Japanese whaling 'not scientific'
The International Court of Justice has ruled that Japan's Antarctic whaling programme is not for scientific purposes and has ordered a temporary halt.
Australia had sued Japan at the UN dispute resolution court in the hope of ending whaling in the Southern Ocean.
Reading a judgment by the court's 16-judge panel, presiding judge Peter Tomka, of Slovakia, said Japan has not justified the large number of minke whales it takes under its programme, while failing to meet much smaller targets for fin and humpback whales.
The court ordered a halt to the issuing of whaling permits until the programme has been revamped.
Judge Tomka said: " The evidence does not establish that the programme's design and implementation are reasonable in relation to achieving its stated objectives."

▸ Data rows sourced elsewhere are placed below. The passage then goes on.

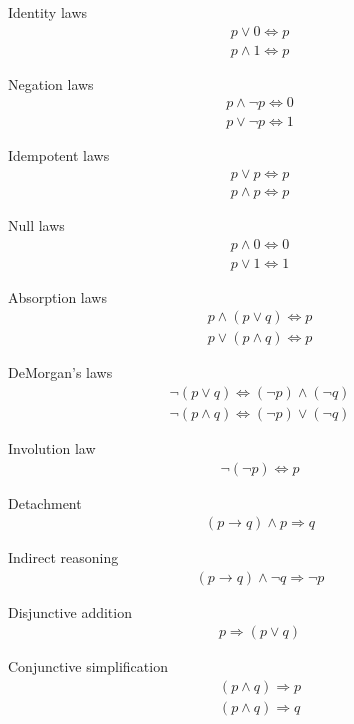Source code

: \documentclass{article}
\begin{document}
Identity laws
\begin{gather*}
    p \lor 0 \Leftrightarrow p \\
    p \land 1 \Leftrightarrow p
\end{gather*}

Negation laws
\begin{gather*}
    p \land \neg p \Leftrightarrow 0 \\
    p \lor \neg p \Leftrightarrow 1
\end{gather*}

Idempotent laws
\begin{gather*}
    p \lor p \Leftrightarrow p \\
    p \land p \Leftrightarrow p
\end{gather*}

Null laws
\begin{gather*}
    p \land 0 \Leftrightarrow 0 \\
    p \lor 1 \Leftrightarrow 1
\end{gather*}

Absorption laws
\begin{gather*}
    p \land (p \lor q) \Leftrightarrow p \\
    p \lor (p \land q) \Leftrightarrow p
\end{gather*}

DeMorgan's laws
\begin{gather*}
    \neg (p \lor q) \Leftrightarrow (\neg p) \land (\neg q) \\
    \neg (p \land q) \Leftrightarrow (\neg p) \lor (\neg q)
\end{gather*}

Involution law
\begin{gather*}
    \neg (\neg p) \Leftrightarrow p
\end{gather*}

Detachment
\begin{gather*}
    (p \rightarrow q) \land p \Rightarrow q
\end{gather*}

Indirect reasoning
\begin{gather*}
    (p \rightarrow q) \land \neg q \Rightarrow \neg p
\end{gather*}

Disjunctive addition
\begin{gather*}
    p \Rightarrow (p \lor q)
\end{gather*}

Conjunctive simplification
\begin{gather*}
    (p \land q) \Rightarrow p \\
    (p \land q) \Rightarrow q
\end{gather*}
\end{document}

He noted among other factors that Japan had not considered a smaller programme or non-lethal methods to study whale populations, and that it cited only two peer-reviewed scientific papers relating to its programme from 2005 to the present - a period in which it has harpooned 3,600 minke whales, a handful of fin whales, and no humpback whales.
The decision is a major victory for Australia and environmental groups that oppose whaling on ethical grounds, though it will not mean the end of whaling.
Japan has a second, smaller programme in the northern Pacific, while Norway and Iceland reject a 1986 moratorium on commercial whaling imposed by the International Whaling Commission.
Japan had argued that Australia's challenge was an attempt to force its cultural norms on Japan, equivalent to Hindus demanding an international ban on killing cows.
Though consumption of whale meat has declined in popularity in Japan in recent years, it is still considered a delicacy by some.
Japan has pledged to abide by the court's ruling.